[Saved data entries]
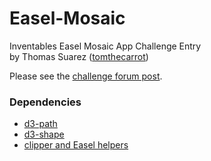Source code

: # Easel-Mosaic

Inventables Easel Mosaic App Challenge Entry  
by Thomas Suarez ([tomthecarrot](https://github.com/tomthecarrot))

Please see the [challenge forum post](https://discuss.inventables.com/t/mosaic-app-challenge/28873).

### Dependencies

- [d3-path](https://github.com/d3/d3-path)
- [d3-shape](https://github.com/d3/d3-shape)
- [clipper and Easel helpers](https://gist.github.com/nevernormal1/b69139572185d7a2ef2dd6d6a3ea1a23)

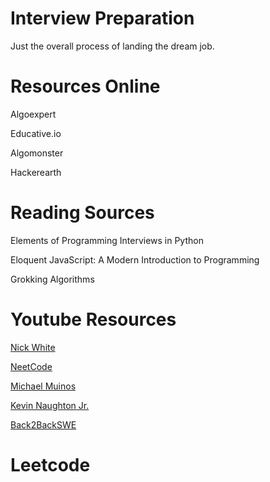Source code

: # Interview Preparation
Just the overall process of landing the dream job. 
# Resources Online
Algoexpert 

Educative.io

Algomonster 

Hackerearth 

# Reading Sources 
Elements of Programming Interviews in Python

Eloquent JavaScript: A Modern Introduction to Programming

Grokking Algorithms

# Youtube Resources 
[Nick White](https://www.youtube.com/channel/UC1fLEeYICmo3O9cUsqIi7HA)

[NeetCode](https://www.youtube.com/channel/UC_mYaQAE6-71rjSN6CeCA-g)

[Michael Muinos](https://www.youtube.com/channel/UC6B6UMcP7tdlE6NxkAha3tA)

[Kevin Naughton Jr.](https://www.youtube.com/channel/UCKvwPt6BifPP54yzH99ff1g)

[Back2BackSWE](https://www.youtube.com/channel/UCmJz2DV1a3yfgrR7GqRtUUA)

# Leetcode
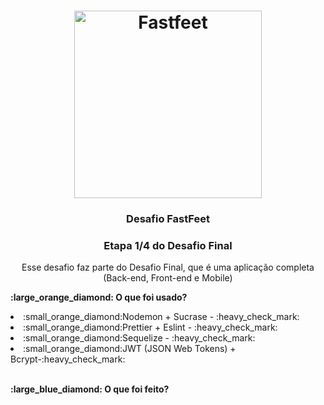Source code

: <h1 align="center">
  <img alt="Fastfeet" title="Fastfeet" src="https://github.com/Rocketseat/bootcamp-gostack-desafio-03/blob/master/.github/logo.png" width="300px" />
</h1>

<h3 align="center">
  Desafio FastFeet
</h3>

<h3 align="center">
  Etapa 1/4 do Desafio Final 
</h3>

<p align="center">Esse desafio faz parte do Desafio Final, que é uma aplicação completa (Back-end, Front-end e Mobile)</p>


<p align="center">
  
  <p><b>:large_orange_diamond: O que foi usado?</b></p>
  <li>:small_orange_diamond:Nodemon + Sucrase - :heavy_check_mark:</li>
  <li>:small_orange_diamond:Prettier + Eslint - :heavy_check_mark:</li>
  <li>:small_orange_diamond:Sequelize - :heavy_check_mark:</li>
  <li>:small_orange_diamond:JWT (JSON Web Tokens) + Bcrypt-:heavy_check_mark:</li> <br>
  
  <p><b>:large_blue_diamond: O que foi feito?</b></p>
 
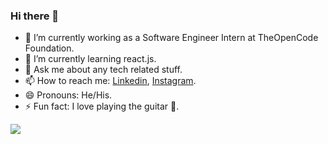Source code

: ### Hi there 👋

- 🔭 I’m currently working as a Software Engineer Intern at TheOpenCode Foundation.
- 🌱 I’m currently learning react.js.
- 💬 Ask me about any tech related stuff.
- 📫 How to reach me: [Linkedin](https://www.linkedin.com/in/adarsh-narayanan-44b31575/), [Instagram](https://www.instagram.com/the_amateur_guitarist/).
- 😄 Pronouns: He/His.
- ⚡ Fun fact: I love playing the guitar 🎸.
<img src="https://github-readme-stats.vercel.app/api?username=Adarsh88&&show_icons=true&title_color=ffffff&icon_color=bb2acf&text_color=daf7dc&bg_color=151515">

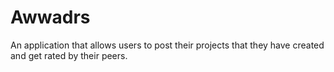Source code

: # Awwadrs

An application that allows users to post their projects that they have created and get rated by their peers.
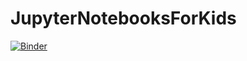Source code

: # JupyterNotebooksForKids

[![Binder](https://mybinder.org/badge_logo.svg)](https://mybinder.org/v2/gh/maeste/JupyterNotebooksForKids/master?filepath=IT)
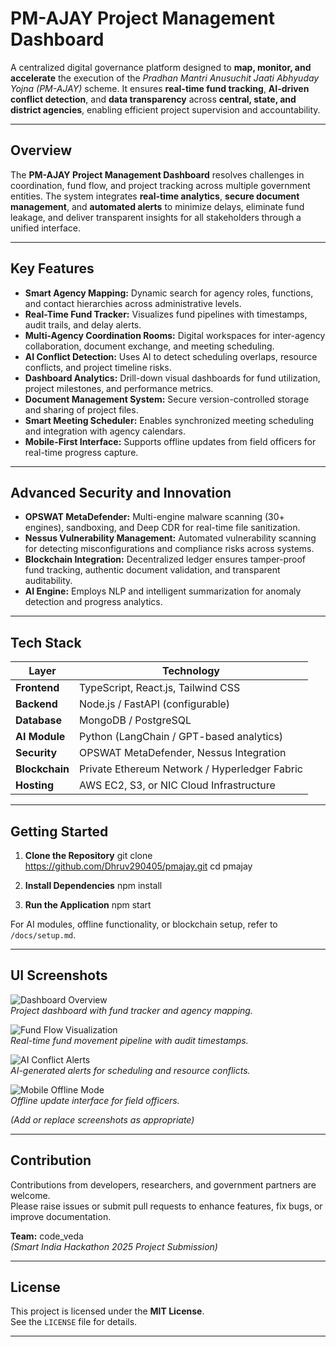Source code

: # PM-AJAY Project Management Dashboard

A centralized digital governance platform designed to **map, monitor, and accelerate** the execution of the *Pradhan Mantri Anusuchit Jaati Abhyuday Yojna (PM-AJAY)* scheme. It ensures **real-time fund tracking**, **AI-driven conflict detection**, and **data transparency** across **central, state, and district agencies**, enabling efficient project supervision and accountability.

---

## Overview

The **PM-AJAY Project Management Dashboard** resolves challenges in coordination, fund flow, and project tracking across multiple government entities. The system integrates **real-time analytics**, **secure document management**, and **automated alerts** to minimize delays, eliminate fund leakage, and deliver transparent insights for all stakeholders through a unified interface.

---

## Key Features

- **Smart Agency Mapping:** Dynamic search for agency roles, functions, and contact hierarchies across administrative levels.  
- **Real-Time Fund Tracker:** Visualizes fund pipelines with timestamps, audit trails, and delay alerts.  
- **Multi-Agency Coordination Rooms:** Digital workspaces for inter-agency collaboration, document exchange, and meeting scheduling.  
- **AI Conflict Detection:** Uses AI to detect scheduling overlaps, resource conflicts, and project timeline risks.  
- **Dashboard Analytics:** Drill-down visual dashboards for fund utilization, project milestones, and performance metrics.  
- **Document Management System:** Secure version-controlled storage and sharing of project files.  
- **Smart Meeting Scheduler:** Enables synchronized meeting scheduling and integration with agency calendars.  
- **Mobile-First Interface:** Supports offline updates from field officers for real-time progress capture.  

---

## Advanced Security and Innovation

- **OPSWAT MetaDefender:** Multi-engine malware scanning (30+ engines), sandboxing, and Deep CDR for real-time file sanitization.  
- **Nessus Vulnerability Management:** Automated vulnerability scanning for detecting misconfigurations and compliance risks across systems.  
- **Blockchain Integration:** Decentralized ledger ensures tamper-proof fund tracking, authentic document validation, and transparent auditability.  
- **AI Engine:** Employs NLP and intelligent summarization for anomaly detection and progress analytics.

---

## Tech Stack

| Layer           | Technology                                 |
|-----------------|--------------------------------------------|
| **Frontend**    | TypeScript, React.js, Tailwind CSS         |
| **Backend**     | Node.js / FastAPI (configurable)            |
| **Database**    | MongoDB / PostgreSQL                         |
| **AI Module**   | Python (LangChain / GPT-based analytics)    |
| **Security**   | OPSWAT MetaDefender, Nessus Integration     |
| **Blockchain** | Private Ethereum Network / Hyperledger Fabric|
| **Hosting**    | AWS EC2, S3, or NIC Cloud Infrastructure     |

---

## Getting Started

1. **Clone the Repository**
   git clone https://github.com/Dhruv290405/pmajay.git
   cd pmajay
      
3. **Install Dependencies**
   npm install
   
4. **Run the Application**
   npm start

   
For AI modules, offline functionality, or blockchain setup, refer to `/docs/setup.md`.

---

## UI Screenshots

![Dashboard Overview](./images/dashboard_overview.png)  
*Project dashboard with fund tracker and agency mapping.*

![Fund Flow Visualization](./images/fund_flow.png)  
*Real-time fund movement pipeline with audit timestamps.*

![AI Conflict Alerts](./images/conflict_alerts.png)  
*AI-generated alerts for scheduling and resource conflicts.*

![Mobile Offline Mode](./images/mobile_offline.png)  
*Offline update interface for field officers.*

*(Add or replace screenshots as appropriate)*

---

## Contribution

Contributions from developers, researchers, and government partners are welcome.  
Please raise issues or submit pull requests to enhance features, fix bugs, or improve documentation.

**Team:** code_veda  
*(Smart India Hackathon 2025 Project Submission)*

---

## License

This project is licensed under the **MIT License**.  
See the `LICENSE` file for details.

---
...
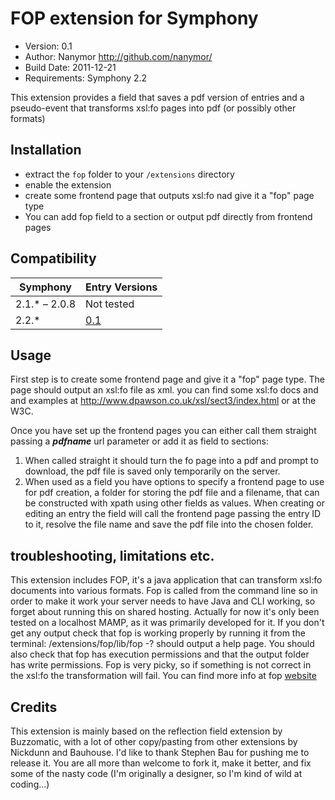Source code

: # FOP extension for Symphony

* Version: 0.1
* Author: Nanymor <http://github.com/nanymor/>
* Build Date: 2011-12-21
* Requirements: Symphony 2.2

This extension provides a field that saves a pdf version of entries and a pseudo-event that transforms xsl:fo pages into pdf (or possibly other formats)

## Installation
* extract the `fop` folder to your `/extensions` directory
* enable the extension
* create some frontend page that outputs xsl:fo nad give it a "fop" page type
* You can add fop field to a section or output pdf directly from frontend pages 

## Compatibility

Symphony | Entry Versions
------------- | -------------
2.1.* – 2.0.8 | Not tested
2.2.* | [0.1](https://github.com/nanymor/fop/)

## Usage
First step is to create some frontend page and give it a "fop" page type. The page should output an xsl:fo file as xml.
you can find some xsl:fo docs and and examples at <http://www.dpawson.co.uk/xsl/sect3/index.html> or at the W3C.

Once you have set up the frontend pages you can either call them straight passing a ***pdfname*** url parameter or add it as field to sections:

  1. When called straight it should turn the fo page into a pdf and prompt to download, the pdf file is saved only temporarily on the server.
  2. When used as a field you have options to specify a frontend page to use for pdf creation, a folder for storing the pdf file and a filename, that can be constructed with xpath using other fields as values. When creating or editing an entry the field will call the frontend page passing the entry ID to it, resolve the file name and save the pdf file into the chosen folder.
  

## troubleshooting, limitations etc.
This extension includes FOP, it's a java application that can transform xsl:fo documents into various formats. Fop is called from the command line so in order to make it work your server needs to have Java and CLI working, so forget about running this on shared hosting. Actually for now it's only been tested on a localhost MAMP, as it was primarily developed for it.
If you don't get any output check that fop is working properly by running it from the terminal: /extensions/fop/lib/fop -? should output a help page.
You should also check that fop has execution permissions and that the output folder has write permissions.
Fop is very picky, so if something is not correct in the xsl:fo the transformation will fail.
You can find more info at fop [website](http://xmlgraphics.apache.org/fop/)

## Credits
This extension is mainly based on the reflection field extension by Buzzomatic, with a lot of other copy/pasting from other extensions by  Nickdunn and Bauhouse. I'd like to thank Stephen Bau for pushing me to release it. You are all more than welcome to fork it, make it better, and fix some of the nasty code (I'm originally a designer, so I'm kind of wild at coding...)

### Task details
Note how many lines of the entries contain the string "channel", then give that number by itself.

### Response area
5